Josephine Higgs, a junior English barrister at 7 King’s Bench Walk (a leading set of barristers’ Chambers in London), has just written an insightful article for this month’s Counsel Magazine on the practice of international arbitration of commercial disputes.
This is what she has to say about her experience of the Bermuda Form insurance policy:
“The ‘Bermuda Form’ continues to provide a steady source of arbitration work. The Bermuda Form Policy is an insurance policy providing catastrophe liability cover. The insurance is governed by New York substantive law, but (typically) the seat of the arbitration is in London, and the arbitration is subject to the Arbitration Act 1996. As a result, English solicitors are often jointly instructed with US lawyers, and English counsel are instructed to act as advocates. The sums involved are usually substantial (almost invariably in excess of US$25m and sometimes upwards of US$100m), and so the main advocate at the substantive hearing is usually a Silk, but junior counsel might undertake some cross-examination of more minor witnesses or appear as an advocate in interlocutory hearings. Bermuda Form arbitrations are a notoriously fertile ground for disputes about disclosure (eg should standard disclosure be ordered, or should the IBA Rules for the Taking of Evidence be applied, does English or New York law govern issues of privilege?), and other interim procedural issues.

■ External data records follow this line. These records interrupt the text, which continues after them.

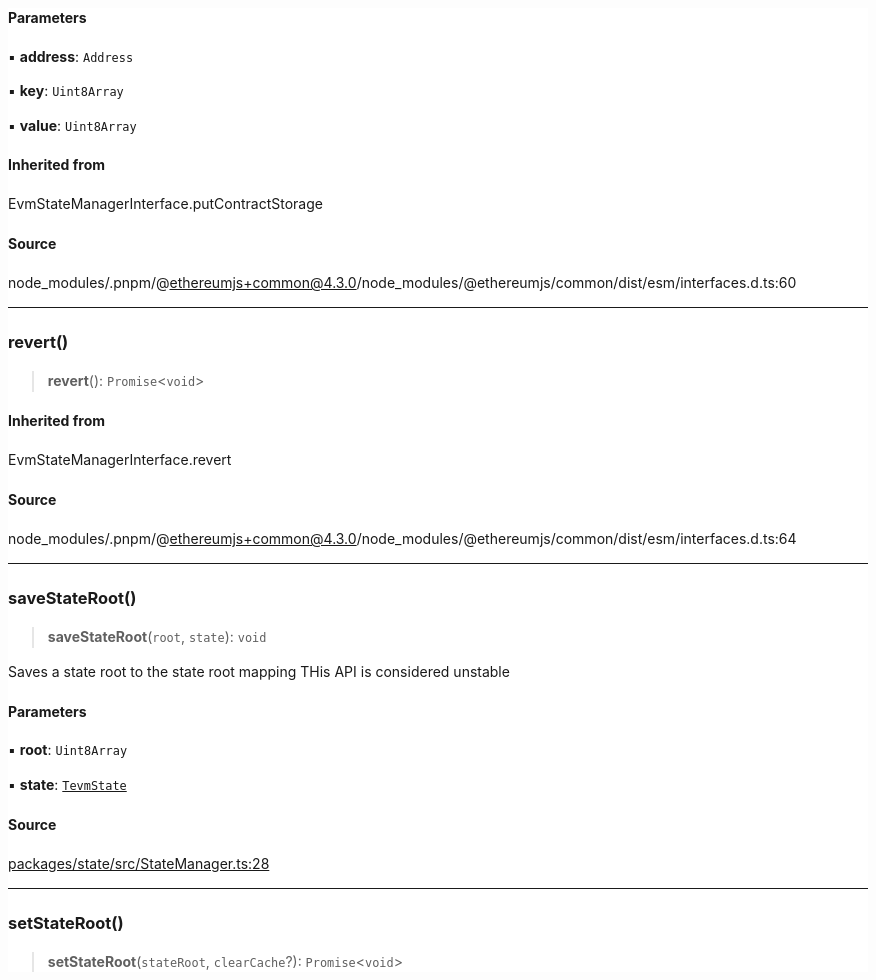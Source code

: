 #### Parameters

▪ **address**: `Address`

▪ **key**: `Uint8Array`

▪ **value**: `Uint8Array`

#### Inherited from

EvmStateManagerInterface.putContractStorage

#### Source

node\_modules/.pnpm/@ethereumjs+common@4.3.0/node\_modules/@ethereumjs/common/dist/esm/interfaces.d.ts:60

***

### revert()

> **revert**(): `Promise`\<`void`\>

#### Inherited from

EvmStateManagerInterface.revert

#### Source

node\_modules/.pnpm/@ethereumjs+common@4.3.0/node\_modules/@ethereumjs/common/dist/esm/interfaces.d.ts:64

***

### saveStateRoot()

> **saveStateRoot**(`root`, `state`): `void`

Saves a state root to the state root mapping
THis API is considered unstable

#### Parameters

▪ **root**: `Uint8Array`

▪ **state**: [`TevmState`](../type-aliases/TevmState.md)

#### Source

[packages/state/src/StateManager.ts:28](https://github.com/evmts/tevm-monorepo/blob/main/packages/state/src/StateManager.ts#L28)

***

### setStateRoot()

> **setStateRoot**(`stateRoot`, `clearCache`?): `Promise`\<`void`\>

The arbitrations generally take place in London, but occasionally the substantive hearing is held in Bermuda so junior counsel could theoretically get some summer sunshine, although it has never proved the case for me“.
Summer sunshine is not the only good reason to hold an arbitration in Bermuda (a topic on which I shall write separately), but it can certainly help lift the spirits of our visiting lawyers!